▸ What is expected: Leaving out every picture, copy the lines of the material below exactly, from the line containing "This league aims" through the line containing "V tem diplomskem".

Top of Data

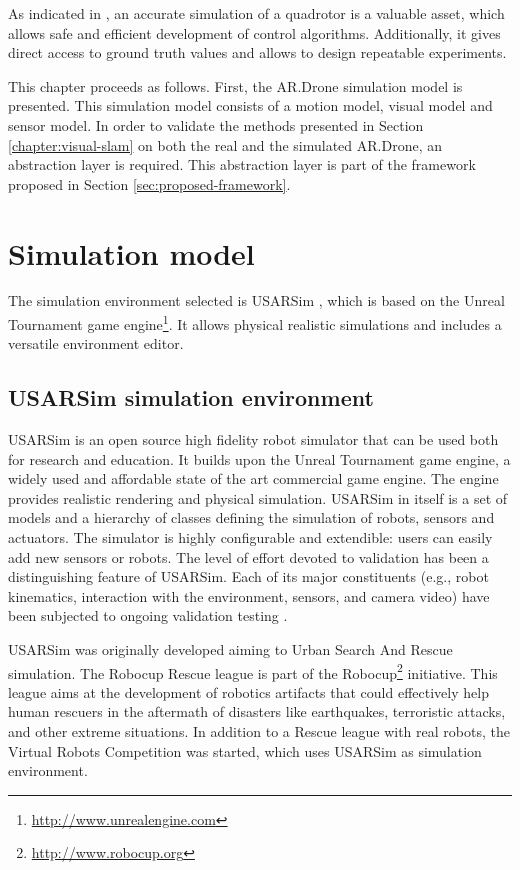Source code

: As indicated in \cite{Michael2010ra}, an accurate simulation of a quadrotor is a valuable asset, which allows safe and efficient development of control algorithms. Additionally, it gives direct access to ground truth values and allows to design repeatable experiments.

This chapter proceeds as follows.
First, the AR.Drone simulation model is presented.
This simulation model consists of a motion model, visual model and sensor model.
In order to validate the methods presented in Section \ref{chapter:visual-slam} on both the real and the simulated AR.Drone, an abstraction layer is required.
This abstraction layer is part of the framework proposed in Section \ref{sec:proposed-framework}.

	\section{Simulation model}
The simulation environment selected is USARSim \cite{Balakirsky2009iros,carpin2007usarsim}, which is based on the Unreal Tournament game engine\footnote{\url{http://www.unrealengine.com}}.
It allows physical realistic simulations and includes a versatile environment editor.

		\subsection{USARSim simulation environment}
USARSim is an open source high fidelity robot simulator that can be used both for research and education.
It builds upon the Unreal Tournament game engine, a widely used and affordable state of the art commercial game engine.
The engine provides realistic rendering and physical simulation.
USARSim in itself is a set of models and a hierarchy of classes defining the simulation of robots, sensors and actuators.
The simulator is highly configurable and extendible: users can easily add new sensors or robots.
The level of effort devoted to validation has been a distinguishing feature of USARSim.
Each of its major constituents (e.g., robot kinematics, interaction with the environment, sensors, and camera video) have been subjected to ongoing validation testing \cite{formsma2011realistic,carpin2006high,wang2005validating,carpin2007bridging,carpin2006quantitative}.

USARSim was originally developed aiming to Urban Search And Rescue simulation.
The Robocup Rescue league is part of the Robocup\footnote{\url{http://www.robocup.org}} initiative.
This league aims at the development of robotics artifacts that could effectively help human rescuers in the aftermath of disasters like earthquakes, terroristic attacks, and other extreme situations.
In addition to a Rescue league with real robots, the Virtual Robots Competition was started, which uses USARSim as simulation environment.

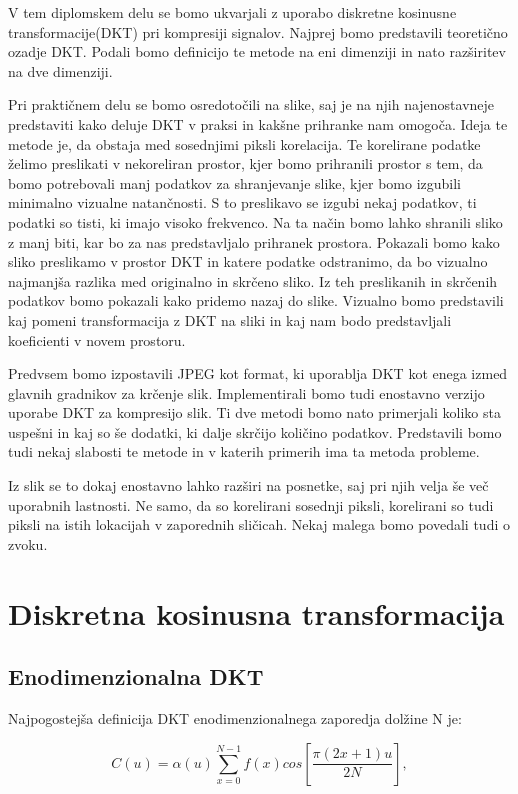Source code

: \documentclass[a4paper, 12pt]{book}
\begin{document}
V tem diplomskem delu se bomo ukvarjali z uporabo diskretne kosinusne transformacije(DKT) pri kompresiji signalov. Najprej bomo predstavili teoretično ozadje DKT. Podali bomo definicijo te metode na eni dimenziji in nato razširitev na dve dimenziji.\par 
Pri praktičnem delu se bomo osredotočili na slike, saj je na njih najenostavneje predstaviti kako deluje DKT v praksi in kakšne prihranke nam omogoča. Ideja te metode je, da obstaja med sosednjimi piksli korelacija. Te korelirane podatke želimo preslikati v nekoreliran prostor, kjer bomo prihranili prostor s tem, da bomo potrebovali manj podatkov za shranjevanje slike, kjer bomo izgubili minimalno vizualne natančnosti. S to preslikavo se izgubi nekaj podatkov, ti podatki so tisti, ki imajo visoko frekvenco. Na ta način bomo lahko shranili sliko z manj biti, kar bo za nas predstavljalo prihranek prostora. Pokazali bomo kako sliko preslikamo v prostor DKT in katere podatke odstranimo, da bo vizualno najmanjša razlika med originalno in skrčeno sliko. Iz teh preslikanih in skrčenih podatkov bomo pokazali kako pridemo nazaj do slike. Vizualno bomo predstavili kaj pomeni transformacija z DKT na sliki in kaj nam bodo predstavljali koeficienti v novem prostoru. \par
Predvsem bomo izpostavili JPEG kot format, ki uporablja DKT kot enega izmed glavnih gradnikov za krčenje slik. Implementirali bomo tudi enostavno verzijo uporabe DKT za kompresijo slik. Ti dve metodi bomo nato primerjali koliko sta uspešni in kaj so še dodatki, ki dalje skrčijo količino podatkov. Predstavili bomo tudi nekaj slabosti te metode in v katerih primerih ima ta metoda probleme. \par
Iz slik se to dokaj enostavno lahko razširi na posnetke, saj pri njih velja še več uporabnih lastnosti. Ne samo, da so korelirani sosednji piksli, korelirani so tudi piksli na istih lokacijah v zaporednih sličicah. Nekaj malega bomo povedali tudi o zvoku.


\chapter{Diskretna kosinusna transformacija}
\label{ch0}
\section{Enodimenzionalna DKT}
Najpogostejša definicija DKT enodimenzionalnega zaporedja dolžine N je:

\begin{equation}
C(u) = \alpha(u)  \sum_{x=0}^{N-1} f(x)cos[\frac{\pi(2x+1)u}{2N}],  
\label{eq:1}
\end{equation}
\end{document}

Bottom of Data
Top of Data

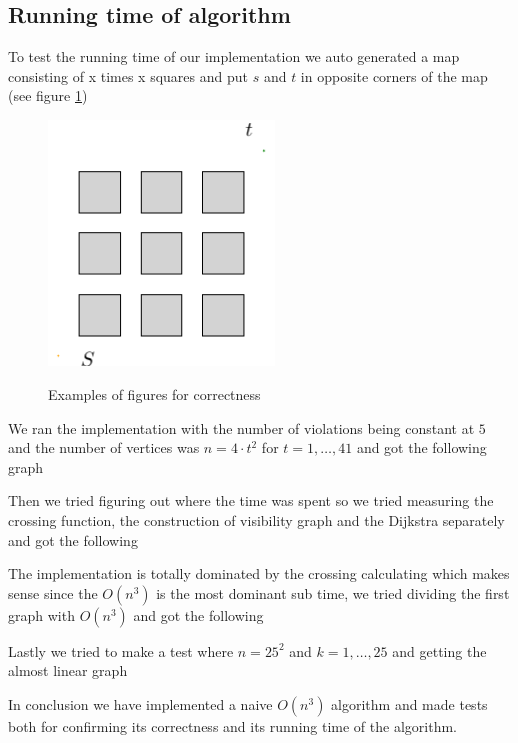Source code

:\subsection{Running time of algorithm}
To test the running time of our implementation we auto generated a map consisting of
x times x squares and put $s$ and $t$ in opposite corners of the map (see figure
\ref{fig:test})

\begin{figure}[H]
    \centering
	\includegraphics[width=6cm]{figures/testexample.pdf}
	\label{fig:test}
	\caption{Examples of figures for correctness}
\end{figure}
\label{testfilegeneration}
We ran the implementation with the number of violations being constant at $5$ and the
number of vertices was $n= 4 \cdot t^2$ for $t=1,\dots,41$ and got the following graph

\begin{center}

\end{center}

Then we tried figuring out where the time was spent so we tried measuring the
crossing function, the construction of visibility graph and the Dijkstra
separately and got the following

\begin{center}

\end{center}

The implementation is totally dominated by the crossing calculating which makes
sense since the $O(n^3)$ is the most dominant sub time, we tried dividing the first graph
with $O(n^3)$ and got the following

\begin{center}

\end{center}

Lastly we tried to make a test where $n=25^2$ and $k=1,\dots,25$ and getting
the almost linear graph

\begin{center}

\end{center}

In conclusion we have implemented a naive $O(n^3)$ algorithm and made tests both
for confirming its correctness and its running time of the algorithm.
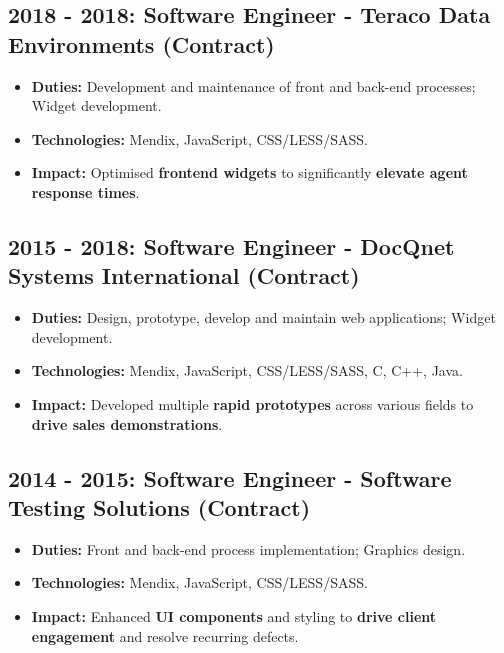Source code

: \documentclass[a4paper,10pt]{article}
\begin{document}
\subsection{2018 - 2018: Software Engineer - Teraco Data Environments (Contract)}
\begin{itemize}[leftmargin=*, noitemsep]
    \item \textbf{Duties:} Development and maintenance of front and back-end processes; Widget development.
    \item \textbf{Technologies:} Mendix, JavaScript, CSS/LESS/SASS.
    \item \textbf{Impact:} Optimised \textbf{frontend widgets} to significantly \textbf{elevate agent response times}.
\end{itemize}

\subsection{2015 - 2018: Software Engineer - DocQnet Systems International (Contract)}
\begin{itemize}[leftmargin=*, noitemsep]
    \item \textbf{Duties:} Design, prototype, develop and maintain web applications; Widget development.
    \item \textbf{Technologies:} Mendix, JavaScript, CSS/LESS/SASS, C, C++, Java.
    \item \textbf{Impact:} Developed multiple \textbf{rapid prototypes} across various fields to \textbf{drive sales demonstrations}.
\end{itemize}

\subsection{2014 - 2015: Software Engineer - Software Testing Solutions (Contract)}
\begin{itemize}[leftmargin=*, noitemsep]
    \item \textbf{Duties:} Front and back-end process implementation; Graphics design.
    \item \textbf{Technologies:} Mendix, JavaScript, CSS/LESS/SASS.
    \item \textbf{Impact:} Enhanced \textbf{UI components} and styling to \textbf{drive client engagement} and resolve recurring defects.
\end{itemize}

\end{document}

Bottom of Data

▸ Completed task:
This league aims at the development of robotics artifacts that could effectively help human rescuers in the aftermath of disasters like earthquakes, terroristic attacks, and other extreme situations.
In addition to a Rescue league with real robots, the Virtual Robots Competition was started, which uses USARSim as simulation environment.

Source code

: \documentclass[a4paper, 12pt]{book}
\begin{document}
V tem diplomskem delu se bomo ukvarjali z uporabo diskretne kosinusne transformacije(DKT) pri kompresiji signalov. Najprej bomo predstavili teoretično ozadje DKT. Podali bomo definicijo te metode na eni dimenziji in nato razširitev na dve dimenziji.\par 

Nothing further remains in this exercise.